As sociedades e as famílias têm de estar mais atentas aos sinais de derrapagem psicológica, que podem ter diversas origens e são tratáveis.

Repare-se: a mulher que ameaçou a pivô da SIC terá dito que esta lhe roubou o rosto e a alma. Quer dizer: ela compara-se com CLARA DE SOUSA e acha que, se não fosse a existência da jornalista, teria provavelmente salvaguardada a sua integridade física e psicológica.

Às vezes não é uma questão de saúde mental; é uma questão de mera inveja, essa besta que corrói a relação entre seres humanos e que convive mal ou com a beleza ou com o sucesso dos outros.

A televisão também é um lugar perigoso por causa disso.

Este tema das ameaças provoca em mim um sentimento ambíguo, porque habituei-me a conviver com elas e cheguei à conclusão de que, independentemente dos processos de intenção e até de comiseração, das promessas de protecção e outros sinais de extraordinária solidariedade, estás sempre entregue a ti próprio e não vales nada perante um sistema que não está preparado para respeitar os teus direitos e deveres.

Por um lado não queres valorizar; por outro lado sabes que estás sempre exposto e, finalmente, sabes que não podes, nunca, capitular, sob pena de perderes o respeito por ti próprio.

E sabes ainda que, por muito que te esforces, no sentido de não entregares nem o rosto nem a alma ao diabo, serás sempre desconsiderado, invejado, insultado, boicotado e agredido de várias formas.

Sim, fui agredido em Fevereiro de 2008, na sequência de uma emboscada que me fizeram de madrugada em Carnaxide, depois de uma hora de comentário em directo.

Estava (e estou) empenhado em denunciar o lado marginal do futebol que ainda tem tantos apaniguados e protectores.

No caso extremo do futebol, os clubes têm ao seu serviço gente que o analista RUI CALAFATE (CNN PT) apelida e muito bem de ‘exércitos de nojo’, pagos para fazerem o trabalho sujo, seja através das televisões desses clubes, seja através das redes sociais e da internet.

Não há antídoto contra isto porque os principais responsáveis dos clubes, os seus líderes, não amam a liberdade, não respeitem a liberdade, fazem tudo para ‘livremente’ a assassinarem.

São eles que estão por trás dos tais ‘exércitos de nojo’ e sentem-se protegidos porque, em Portugal, meter esta gente na prisão é uma ameaça a cada um dos membros da família de juizes e polícias.

Não há armas para tantos.
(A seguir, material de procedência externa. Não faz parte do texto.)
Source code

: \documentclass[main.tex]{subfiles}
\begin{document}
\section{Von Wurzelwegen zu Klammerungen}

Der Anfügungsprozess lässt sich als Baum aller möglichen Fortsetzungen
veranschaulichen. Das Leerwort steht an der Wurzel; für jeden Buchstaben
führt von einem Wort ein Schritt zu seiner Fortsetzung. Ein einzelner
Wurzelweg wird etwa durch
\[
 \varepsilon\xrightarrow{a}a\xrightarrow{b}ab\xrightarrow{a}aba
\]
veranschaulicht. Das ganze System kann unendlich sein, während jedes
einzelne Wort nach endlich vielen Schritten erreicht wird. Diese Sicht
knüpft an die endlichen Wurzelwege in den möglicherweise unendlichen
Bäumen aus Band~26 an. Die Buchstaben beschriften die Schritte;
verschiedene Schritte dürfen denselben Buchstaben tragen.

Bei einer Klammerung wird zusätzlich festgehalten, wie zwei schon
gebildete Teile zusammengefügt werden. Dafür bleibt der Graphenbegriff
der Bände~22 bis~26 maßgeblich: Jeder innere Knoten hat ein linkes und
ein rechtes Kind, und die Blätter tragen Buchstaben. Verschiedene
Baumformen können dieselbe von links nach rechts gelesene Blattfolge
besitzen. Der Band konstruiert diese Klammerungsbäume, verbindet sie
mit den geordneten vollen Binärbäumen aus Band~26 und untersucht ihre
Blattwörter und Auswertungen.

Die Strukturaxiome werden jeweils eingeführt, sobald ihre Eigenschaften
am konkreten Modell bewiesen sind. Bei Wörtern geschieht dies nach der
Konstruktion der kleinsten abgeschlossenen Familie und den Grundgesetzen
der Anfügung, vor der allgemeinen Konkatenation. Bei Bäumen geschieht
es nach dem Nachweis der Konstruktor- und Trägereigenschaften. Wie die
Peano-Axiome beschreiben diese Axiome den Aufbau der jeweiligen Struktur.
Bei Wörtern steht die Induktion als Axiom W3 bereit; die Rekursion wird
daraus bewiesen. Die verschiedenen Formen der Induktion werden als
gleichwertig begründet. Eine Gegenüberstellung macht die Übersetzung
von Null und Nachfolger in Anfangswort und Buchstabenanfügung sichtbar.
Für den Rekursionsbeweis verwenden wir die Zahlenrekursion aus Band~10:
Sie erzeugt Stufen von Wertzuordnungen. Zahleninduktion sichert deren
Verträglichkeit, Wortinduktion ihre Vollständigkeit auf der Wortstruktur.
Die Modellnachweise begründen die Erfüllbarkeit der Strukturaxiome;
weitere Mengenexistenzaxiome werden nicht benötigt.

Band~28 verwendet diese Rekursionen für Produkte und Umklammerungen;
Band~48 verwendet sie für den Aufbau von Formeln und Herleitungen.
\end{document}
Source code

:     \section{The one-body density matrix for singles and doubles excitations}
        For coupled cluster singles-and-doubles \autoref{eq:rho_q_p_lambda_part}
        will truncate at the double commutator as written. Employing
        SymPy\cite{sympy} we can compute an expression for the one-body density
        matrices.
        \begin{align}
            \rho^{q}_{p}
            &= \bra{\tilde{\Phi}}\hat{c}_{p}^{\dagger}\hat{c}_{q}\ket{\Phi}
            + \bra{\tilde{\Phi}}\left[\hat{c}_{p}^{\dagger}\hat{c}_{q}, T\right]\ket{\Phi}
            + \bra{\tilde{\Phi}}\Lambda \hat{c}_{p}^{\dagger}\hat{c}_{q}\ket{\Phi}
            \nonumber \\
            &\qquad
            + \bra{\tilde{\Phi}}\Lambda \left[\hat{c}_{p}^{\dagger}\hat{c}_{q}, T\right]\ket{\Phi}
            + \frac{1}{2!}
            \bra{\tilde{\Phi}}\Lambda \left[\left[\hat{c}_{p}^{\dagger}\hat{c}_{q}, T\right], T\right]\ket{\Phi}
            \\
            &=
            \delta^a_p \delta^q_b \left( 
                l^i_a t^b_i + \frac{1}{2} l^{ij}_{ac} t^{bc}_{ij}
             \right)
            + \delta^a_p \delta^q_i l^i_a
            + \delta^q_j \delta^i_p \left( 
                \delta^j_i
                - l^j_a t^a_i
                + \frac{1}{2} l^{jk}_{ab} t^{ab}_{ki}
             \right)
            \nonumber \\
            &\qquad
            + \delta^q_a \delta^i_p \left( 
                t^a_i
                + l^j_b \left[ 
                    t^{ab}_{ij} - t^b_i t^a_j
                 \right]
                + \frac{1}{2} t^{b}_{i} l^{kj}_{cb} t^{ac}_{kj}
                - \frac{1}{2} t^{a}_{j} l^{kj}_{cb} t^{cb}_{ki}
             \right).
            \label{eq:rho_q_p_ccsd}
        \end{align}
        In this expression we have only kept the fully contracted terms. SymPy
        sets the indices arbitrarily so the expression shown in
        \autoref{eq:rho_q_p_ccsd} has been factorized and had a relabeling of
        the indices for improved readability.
Não há resistência psicológica que valha a coragem. E por isso este lindo País tem as mãos atadas. Não protege ninguém.

Não somos um país livre, acreditem. Vê-se até pelo comportamento das pessoas na internet. Espreitam, acabam por participar no trabalho sujo e não se comprometem.

Sim, tenho a alma cravejada de nódoas negras, tenho as omoplatas doridas de tantas pancadinhas de amor, em nome da solidariedade, e as ameaças, em momentos mais quentes, não páram.

Vais ter, CLARA, e agora, a compreensão dos nossos pequenos mundos. Nós estamos sempre na iminência de nos dizerem que te puseste a jeito, no teu caso apenas por teres um rosto e uma alma bonitos. Mas se de repente mudares o rosto e fizeres um update da alma haverá sempre quem embirre com a armação dos teus óculos ou a cor dos teus sapatos.

O stalking é um problema social e a sua criminalização passou a estar prevista no Código Penal Português . Os crimes contra a liberdade pessoal podem dar 3 anos de prisão.

É pouco, muito pouco, mesmo nada, quando temos de privar, em democracia, contra a falta de liberdade. É preciso não confundir pessoas doentes (que precisam de ajuda) com pessoas que promovem o crime.